A few years ago, I was working in a team with many stakeholders. I had both frequent scheduled and impromptu meetings. Someone would set up a meeting in our calendar and invite all required people. The title and often a short description would explain the reason for the meeting.
In objectively too many meetings, we’d find us digging down a rabbit hole, hence losing track of the problem. We talked about this and decided on a simple solution: we try to set up an agenda for all group meetings; otherwise, we at least keep track of the discussion with meeting notes.
For every meeting I attend, I make sure that we have an agenda. I’ll happily volunteer to set it up! My favorite structure for meeting agendas is this simple one:
- Catch-up agenda (only for recurring meeting)
We have to catch-up with the following topics from the last meeting. Topics that aren’t urgent act as an asynchronous update. - Agenda
Our main discussion points, added ideally before the meeting starts. - Action items
To-dos that are an immediate result of this meeting.
I’m still experimenting whether a catch-up agenda is useful. Because ultimately, if you need to wait for a meeting to communicate your status, your team has a major problem.

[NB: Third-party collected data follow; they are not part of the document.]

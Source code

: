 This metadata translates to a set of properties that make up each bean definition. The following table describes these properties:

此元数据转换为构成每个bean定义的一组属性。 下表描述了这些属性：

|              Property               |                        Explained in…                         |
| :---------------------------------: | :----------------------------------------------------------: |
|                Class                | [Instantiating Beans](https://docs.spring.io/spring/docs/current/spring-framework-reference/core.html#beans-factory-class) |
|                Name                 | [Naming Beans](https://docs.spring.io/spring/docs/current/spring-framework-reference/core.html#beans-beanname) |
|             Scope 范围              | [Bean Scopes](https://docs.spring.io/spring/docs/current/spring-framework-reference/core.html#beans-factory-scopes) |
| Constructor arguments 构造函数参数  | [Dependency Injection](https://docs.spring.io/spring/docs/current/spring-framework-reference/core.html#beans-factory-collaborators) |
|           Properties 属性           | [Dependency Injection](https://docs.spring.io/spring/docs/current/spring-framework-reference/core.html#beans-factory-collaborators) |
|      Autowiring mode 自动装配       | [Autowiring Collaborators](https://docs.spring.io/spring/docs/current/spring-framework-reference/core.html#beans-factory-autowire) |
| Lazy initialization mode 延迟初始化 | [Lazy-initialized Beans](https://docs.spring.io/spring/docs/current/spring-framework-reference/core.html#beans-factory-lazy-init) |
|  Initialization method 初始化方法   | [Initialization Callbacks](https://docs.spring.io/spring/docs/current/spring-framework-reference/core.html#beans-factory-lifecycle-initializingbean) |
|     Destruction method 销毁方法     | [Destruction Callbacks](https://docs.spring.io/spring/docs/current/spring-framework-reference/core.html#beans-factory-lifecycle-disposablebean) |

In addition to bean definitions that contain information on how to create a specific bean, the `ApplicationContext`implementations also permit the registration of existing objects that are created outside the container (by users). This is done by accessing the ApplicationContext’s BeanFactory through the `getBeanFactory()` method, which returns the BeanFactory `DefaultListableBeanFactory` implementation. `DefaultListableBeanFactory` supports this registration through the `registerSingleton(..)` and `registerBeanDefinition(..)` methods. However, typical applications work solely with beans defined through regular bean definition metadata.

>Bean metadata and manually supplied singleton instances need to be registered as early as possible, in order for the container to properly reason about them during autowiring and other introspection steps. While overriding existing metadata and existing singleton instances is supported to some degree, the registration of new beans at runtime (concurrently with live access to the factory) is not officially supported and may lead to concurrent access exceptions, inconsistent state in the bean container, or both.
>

Each of these titles has sub-items for each discussion topic. A topic can
be a problem, question, or anything else you can talk about. The person
who adds the topic prefixes it with their name. Kev:
in my case. If the
topic is only a status update, you prefix it with [Async]
or [FYI]
.
When beginning to talk about a topic, this gives room to the person to talk about it without being talked over. This also helps people who are insecure or shy about raising their discussion topics. And, anyone who didn’t participate can quickly catch up and see all action items.